Another possible explanation given by Li et al. (2006) is that hierarchical ordering is

“partly determined by the ability of experimenters to transform the inputs and outputs of the system to obtain a parsimonious description of system behavior […] For example, it is well known to aeronautical engineers that the lift and drag of wings is more simply described as a function of wing area and aspect ratio than by wing span and chord. Therefore, when conducting experiments to guide wing design, engineers are likely to use the product of span and chord (wing area) and the ratio of span and chord (the aspect ratio) as the independent variables” (p. 34).

This process described by Li et al. (2006) certainly happens in psychology as well. For example, in priming studies in which participants respond to prime-target stimulus pairs, it is common in my experience for researchers to code the “prime type” and “target type” factors in such an experiment so that the classic priming effect is represented as a main effect of prime-target congruency vs. incongruency, rather than as a prime type × target type interaction. And in social psychology, there are many studies that involve a my-group-membership × your-group-membership interaction effect, which is often better characterized and coded as a main effect of ingroup (group congruency) vs. outgroup (group incongruency). It seems natural to expect individual differences in these more robust effects to have greater variance than individual differences in the incidental effects, which are now coded as higher-order interactions, and this would give rise to hierarchical ordering in the random variance components. Other transformations that could have similar effects are things like analyzing the logarithm of response times, the square-root of count variables, etc.

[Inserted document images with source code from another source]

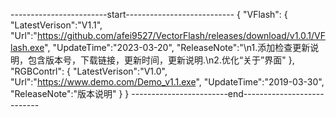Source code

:------------------------start---------------------------
{
"VFlash":
	{
		"LatestVerison":"V1.1",
		"Url":"https://github.com/afei9527/VectorFlash/releases/download/v1.0.1/VFlash.exe",
		"UpdateTime":"2023-03-20",
      	"ReleaseNote":"\n1.添加检查更新说明，包含版本号，下载链接，更新时间，更新说明.\n2.优化“关于”界面"
	},
"RGBContrl":
	{
		"LatestVerison":"V1.0",
		"Url":"https://www.demo.com/Demo_v1.1.exe",
		"UpdateTime":"2019-03-30",
       		"ReleaseNote":"版本说明"
	}
}
------------------------end---------------------------

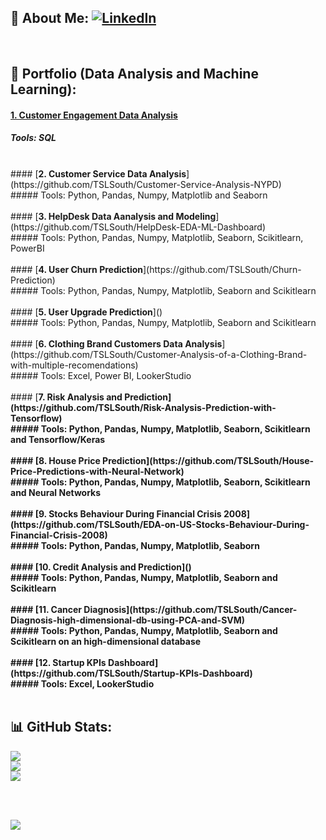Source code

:## 💫 About Me: [![LinkedIn](https://img.shields.io/badge/LinkedIn-%230077B5.svg?logo=linkedin&logoColor=white)](https://linkedin.com/in/https://www.linkedin.com/in/luiz-furtado-dev/) 

<br>

## 📂 Portfolio (Data Analysis and Machine Learning):

#### [<b>1. Customer Engagement Data Analysis</b>](https://github.com/TSLSouth/SQL-Customer-Engagement-Analysis) <br> 
  ##### Tools: SQL <br>
<br>
#### [<b>2. Customer Service Data Analysis</b>](https://github.com/TSLSouth/Customer-Service-Analysis-NYPD) <br>
  ##### Tools: Python, Pandas, Numpy, Matplotlib and Seaborn <br>
<br>
#### [<b>3. HelpDesk Data Aanalysis and Modeling</b>](https://github.com/TSLSouth/HelpDesk-EDA-ML-Dashboard)  <br>
  ##### Tools: Python, Pandas, Numpy, Matplotlib, Seaborn, Scikitlearn, PowerBI <br>
<br>
#### [<b>4. User Churn Prediction</b>](https://github.com/TSLSouth/Churn-Prediction) <br>
  ##### Tools: Python, Pandas, Numpy, Matplotlib, Seaborn and Scikitlearn <br>
<br>
#### [<b>5. User Upgrade Prediction</b>]() <br>
  ##### Tools: Python, Pandas, Numpy, Matplotlib, Seaborn and Scikitlearn <br>
<br>
#### [<b>6. Clothing Brand Customers Data Analysis</b>](https://github.com/TSLSouth/Customer-Analysis-of-a-Clothing-Brand-with-multiple-recomendations) <br>
  ##### Tools: Excel, Power BI, LookerStudio <br>
<br>
#### [<b>7. Risk Analysis and Prediction<b>](https://github.com/TSLSouth/Risk-Analysis-Prediction-with-Tensorflow) <br>
  ##### Tools:  Python, Pandas, Numpy, Matplotlib, Seaborn, Scikitlearn and Tensorflow/Keras <br>
<br>
#### [<b>8. House Price Prediction](https://github.com/TSLSouth/House-Price-Predictions-with-Neural-Network) <br>
  ##### Tools: Python, Pandas, Numpy, Matplotlib, Seaborn, Scikitlearn and Neural Networks <br>
<br>
#### [<b>9. Stocks Behaviour During Financial Crisis 2008</b>](https://github.com/TSLSouth/EDA-on-US-Stocks-Behaviour-During-Financial-Crisis-2008) <br>
  ##### Tools: Python, Pandas, Numpy, Matplotlib, Seaborn <br>
<br>
#### [<b>10. Credit Analysis and Prediction]() <br>
  ##### Tools: Python, Pandas, Numpy, Matplotlib, Seaborn and Scikitlearn <br>
<br>
#### [<b>11. Cancer Diagnosis</b>](https://github.com/TSLSouth/Cancer-Diagnosis-high-dimensional-db-using-PCA-and-SVM) <br>
  ##### Tools: Python, Pandas, Numpy, Matplotlib, Seaborn and Scikitlearn on an high-dimensional database <br>
<br>
#### [<b>12. Startup KPIs Dashboard</b>](https://github.com/TSLSouth/Startup-KPIs-Dashboard) <br>
  ##### Tools: Excel, LookerStudio <br>
<br>

## 📊 GitHub Stats:
![](https://github-readme-stats.vercel.app/api?username=TSLSouth&theme=dark&hide_border=false&include_all_commits=true&count_private=true)<br/>
![](https://github-readme-streak-stats.herokuapp.com/?user=TSLSouth&theme=dark&hide_border=false)<br/>
![](https://github-readme-stats.vercel.app/api/top-langs/?username=TSLSouth&theme=dark&hide_border=false&include_all_commits=true&count_private=true&layout=compact)

<br>

<br>

![](https://quotes-github-readme.vercel.app/api?type=horizontal&theme=dark)

<br>

<!-- Proudly created with GPRM ( https://gprm.itsvg.in ) -->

  1. Nested designs confound higher-order effects into lower-order effects

A final argument is that lower-order effects, like the Subject variance in our simple within-subjects design, often implicitly contain more confounded sources of variation than higher-order effects. For example, we saw above that in the between-subjects version of our experiment, the Subject-by-Treatment interaction variance could not be estimated. It turns out that this variance is implicitly confounded with the Subject variance (actually, all three sources of variance are confounded if we observe each subject only once) so that the Subject variance we observe—let’s call it var(S’)—is really the sum of the Subject variance, var(S), and the Subject-by-Treatment variance, var(SxT), so that var(S’) = var(S) + var(SxT).

This confounding may not seem obvious at first, but it’s pretty easy to see graphically. Consider the totally contrived dataset below. These data are generated under a within-subjects design where the subjects have exactly 0 variance in their mean responses. But imagine that instead of observing the complete data in a within-subjects design, we observed only the pre-test scores for half of the subjects and only the post-test scores for the other half of the subjects, in a between-subjects design. It would appear in that case that some subjects are high responders and others low responders—that is, it would appear that there is stable Subject variance var(S)—but obviously this is totally due to unobserved variance in the subject slopes, var(SxT).


The same idea extends to higher-order interaction effects. If we have a random two-way interaction that we can conceive of as being part of an incompletely observed three-way interaction, then we can suppose that the variance in that two-way interaction implicitly contains the variance of that unobserved three-way interaction. If we then assume that there’s a limit to how high up the design hierarchy we can plausibly take this process, this implies that, in designs in which there is some nesting of factors (including, notably, all between-subjects designs), lower-order effects will tend to have relatively greater variance by virtue of being implicit sums of a greater number of confounded higher-order interaction effects.


Li, X., Sudarsanam, N., & Frey, D. D. (2006). Regularities in data from factorial experiments. Complexity, 11(5), 32–45.